4. Meditation - I never, ever in my life even thought about learning about meditation, but it has some incredible benefits. It's a bit esoteric, so you have to be open minded, however, I'll try to illustrate. As a hobby, I'm a singer in my church choir. Being a tenor, I like singing high notes, but I have a naturally low voice, so I can sing bass as well. In order to sing the high notes well, you need to stretch your vocal chords by singing as low as possible as well. That gives you a smooth voice all the way up and is part of the building blocks of good sound production and good singing. The parallel here is that with emotional dysregulation, we're always 'singing the high notes' in our lives, uncontrollably so, and anythings sets us off. Meditation would be the low notes in this analogy, which helps us to regulate mood, energy management and, just like achieving a smoother sound throughout the whole singing range, it helps immensely to achieve better FLOW throughout the day. I'm calmer, on average, and the highs can be highs, but not out of control highs, and they have started becoming a tad enjoyable again, versus a reason to be on edge all the time. I recommend reading Jack Kornfield's "Meditation for Beginners" first. Yes, skip the hippy-dippy stuff and focus on the mechanics as you get going. It's surprisingly easy, yet it requires daily discipline. Then I would read Amishi Jha's "Peak Mind", which will explain to you on a more neurological basis what happens in the brain and puts it in more practical terms.

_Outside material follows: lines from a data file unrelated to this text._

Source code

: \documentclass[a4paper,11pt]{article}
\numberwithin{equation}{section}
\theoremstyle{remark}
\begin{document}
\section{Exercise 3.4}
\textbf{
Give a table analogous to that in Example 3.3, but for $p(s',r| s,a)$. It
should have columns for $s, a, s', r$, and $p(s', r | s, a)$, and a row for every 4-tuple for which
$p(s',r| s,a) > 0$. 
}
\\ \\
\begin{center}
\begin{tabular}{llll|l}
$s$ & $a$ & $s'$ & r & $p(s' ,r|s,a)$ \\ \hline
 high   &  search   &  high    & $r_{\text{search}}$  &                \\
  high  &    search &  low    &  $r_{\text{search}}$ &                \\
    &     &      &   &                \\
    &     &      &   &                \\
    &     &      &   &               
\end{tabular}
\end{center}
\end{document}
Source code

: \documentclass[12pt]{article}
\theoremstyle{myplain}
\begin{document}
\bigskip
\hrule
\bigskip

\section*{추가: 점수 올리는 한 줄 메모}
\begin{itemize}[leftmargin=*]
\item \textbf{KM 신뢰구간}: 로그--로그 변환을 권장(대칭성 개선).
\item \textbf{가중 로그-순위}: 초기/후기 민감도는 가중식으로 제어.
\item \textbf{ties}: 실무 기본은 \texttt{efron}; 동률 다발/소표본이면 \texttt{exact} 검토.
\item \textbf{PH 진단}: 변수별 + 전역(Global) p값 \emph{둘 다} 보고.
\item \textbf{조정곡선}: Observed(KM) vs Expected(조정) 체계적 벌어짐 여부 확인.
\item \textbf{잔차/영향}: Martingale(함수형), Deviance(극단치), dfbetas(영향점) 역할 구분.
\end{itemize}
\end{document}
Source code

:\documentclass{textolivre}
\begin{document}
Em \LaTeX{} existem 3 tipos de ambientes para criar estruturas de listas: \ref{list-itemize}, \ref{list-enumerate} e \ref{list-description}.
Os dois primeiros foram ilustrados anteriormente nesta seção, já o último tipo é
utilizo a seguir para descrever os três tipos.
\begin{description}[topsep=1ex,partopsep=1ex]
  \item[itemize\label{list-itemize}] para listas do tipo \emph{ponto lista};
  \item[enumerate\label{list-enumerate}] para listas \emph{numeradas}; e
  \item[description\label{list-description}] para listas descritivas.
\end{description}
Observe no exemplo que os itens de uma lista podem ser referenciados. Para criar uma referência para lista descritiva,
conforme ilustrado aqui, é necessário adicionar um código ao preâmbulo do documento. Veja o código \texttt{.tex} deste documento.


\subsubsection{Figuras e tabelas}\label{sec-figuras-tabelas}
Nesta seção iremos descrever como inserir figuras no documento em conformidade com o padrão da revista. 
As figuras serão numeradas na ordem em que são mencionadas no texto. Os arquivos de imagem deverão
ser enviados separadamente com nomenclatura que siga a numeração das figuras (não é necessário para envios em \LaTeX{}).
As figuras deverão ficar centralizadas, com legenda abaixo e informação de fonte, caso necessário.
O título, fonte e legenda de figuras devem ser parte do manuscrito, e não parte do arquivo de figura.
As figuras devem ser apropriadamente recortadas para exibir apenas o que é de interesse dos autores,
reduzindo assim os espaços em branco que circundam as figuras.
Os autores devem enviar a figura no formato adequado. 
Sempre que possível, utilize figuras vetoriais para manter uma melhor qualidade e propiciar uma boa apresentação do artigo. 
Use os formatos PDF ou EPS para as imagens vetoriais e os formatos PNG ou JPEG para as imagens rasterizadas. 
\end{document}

5. Research - Supplements, timing them, what other supplements and vitamins are good for you, talk to your doctor in case you're taking any prescriptions, etc. to ensure you're not engaging in anything risky. Bottom line, there are a number of things out there like Saffron Extract, Gingko Biloba and Panax Ginseng that I take every day and wow do they help. I also leverage my coffee intake by only having it in the morning, and a very specific amount. This allows the quarter life to expire so I can go to sleep at night as well. You'll start discovering that all these things, tools, behaviours, etc. are all related and can become synergistic, so long as you are disciplined about a daily routine.

6. Pursue your passion - I have been doing a lot of reading doing what I call "MeSearch", which is research on ADHD and how to get better. If you're a musician, you paint, you like tinkering in the garage, whatever it is, do it and get your hands busy. It will unlock your movement and your brain and your cognitive processes. I know, I know - The Wall of Awful makes it impossible to get started sometimes. It used to be all the time, so that's progress, and that brings me to the last, critical suggestion

7. Self-Compassion - Learn what that means to you and begin to practice it every day in the little things. This is another one I'd never heard of nor thought about. It's been a year now understanding how much I beat up on myself, and I have to tell you, given how I've seen me behave and think toward myself, I'm not surprised my wife and girls stopped engaging with me as well. The subtle changes in behaviour, bolstered by better sleep, diet, supplementation and self-compassion have resulted in me having conversations with them again, and frank ones at that, about ADHD, and I have become much better about making it succinct and focusing on myself to be a better man. Then, with time, the comments and the appreciation start coming back your way, but you need to be patient. Only unsolicited positive feedback is real and true and it takes time.

Believe me, your family will notice you doing all these things and will sense a general decrease in size of the black cloud hanging over your head as it does mine, metaphorically speaking, and on some days here and there, it may even start getting replaced by nice rays of sunlight through a nice, light white cloud showing you all His glory.

I would normally sign off with Godspeed, but when it comes to adult ADHD, it's infinitely more appropriate to say:

Godslow.

On day, breath, thought, meal, activity at a time.